The boom of the private property sales managers that emerged as a result of the liberalization of the sector is giving way to a new scenario in which the seller prefers to manage on his own. The high percentages demanded by intermediaries, changes in taxes and an increasingly tight market of offers push them in that direction.
The “swap exchange” in Havana’s Prado, the most important open-air real estate market on the island, has been transformed in recent months. “People try to negotiate directly to save money,” says Julio Cesar, a private taxi driver who sells an apartment in the Cerro.
Private offices may provide “service to manage and coordinate” these operations under applicable law, but it is prohibited to charge a portion of the total amount of the transaction.
“I’ve been in this mess for a year because at first the real estate company I hired put a price far above what I really want,” he says. “Now I have the illusion of finding a buyer before the end of the year.” The taxi driver expects to get 23,000 CUC for his two-room dwelling and balcony.
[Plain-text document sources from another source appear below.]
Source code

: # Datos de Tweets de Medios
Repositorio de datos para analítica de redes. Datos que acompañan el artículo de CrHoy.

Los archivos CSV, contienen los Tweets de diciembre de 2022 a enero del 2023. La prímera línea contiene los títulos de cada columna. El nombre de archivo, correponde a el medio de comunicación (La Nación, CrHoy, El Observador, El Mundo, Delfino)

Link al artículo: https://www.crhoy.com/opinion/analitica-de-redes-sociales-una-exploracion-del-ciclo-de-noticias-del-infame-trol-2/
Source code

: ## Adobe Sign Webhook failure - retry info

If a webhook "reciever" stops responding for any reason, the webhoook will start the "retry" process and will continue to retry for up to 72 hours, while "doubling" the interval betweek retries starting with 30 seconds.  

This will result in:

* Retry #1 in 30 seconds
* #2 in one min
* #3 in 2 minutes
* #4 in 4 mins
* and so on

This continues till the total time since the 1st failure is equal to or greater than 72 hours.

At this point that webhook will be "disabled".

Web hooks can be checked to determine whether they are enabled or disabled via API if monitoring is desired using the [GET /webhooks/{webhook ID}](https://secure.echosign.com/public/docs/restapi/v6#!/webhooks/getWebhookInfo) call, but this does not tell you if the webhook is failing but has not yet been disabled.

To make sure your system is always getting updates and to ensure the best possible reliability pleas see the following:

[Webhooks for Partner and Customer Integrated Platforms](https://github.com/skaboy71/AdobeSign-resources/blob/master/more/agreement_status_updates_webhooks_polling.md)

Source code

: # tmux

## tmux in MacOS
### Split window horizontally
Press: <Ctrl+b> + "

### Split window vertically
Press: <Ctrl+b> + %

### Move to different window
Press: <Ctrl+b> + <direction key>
Private offices, which operate under a license for home swap and transaction management, can provide “service to manage and coordinate” these operations under current legislation, but it is prohibited to charge a portion of the total amount of the transaction.
In practice, however, managers charge between 10% and 25% of the total amount paid by the buyer. An attractive business that for more than a five years began to be discovered. Previously, the so-called brokers or permuteros were hard pursued by the law.
In November 2011 Raul Castro’s government gave green light to Decree Law 288 that allowed the transmission of houses through purchase, exchange, donation or adjudication. The measure gave way to a content market for decades and triggered a wave of offers in a country that has 3,700,000 homes, 85% of them individually owned.
Only in 2013 the emerging real estate market reached about 80,000 transactions of sale, according to data offered to the official press by Aniuska Puente Fontanella, specialist of the Directorate of the Registry of Mercantile Property and the Patrimony of the Ministry of Justice.
The authorities determined a 4% tax on the transmission of goods and inheritance to the buyer and on personal income to those who sold. However, most of the transactions were made with amounts well above the figure declared, to evade the corresponding taxes, according to confessed some sellers consulted.
Last April the Ministry of Finance and Prices tried to correct the problem and modified the payment of taxes in the acts of sale and donation of homes between individuals. Now the value of the assessment is established by its characteristics, location and size and not by the amount reflected as value of the property.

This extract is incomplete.